I committed the first part of the background writer process. We had a consensus on attempting to avoid write() calls from regular backends, but did no come to any conclusions what to do to force the kernel to actually do some IO.

Consequently, this patch is a separate process launched by postmaster, that periodically write()'s out "some" dirty buffers in LRU order. This causes the buffers returned for replacement (when a backend needs to read in a page) to be clean allways. The process does no sync(), fsync() or any other calls thus far. Nothing has changed in the checkpoint logic either.

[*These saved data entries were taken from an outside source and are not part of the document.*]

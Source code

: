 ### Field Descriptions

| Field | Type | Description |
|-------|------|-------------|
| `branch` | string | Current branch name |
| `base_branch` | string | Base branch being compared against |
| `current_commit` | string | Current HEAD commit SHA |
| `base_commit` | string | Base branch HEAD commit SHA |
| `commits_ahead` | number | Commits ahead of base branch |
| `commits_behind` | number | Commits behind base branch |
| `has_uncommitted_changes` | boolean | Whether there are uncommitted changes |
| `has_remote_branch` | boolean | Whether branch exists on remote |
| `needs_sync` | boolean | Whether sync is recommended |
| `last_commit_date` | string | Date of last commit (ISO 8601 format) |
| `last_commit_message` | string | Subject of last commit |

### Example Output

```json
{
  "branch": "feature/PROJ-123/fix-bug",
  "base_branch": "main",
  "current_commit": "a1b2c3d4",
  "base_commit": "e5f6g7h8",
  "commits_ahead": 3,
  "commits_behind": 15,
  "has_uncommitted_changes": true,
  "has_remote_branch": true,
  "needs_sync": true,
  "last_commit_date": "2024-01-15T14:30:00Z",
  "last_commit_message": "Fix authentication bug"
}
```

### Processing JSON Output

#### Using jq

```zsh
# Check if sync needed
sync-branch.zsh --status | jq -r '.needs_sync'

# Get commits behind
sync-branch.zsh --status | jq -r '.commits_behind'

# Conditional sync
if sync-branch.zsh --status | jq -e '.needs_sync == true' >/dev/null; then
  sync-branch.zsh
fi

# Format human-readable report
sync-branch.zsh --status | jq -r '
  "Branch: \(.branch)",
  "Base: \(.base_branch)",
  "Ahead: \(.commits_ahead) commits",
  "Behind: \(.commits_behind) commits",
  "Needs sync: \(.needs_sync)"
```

The configuration options controlling the process are all PGC_SIGHUP:

# - Background writer -
#bgwriter_delay = 200       # 10-5000 milliseconds
#bgwriter_percent = 1       # 0-100% of dirty buffers
#bgwriter_maxpages = 100    # 1-1000 buffers max at once

Delay is the number of milliseconds to wait between loops. If there was nothing to do at all in one loop (all buffers clean), then the process will sleep for 10 seconds.

Percent is the percentage of "dirty pages" to write per loop. This is independant of the size of the buffer pool. If percent = 0 the postmaster will not start the process at all.

Maxpages is an upper bound to prevent the background writer from producing a write storm if a sequential operation causes all pages of a large buffer pool to be dirtied at once.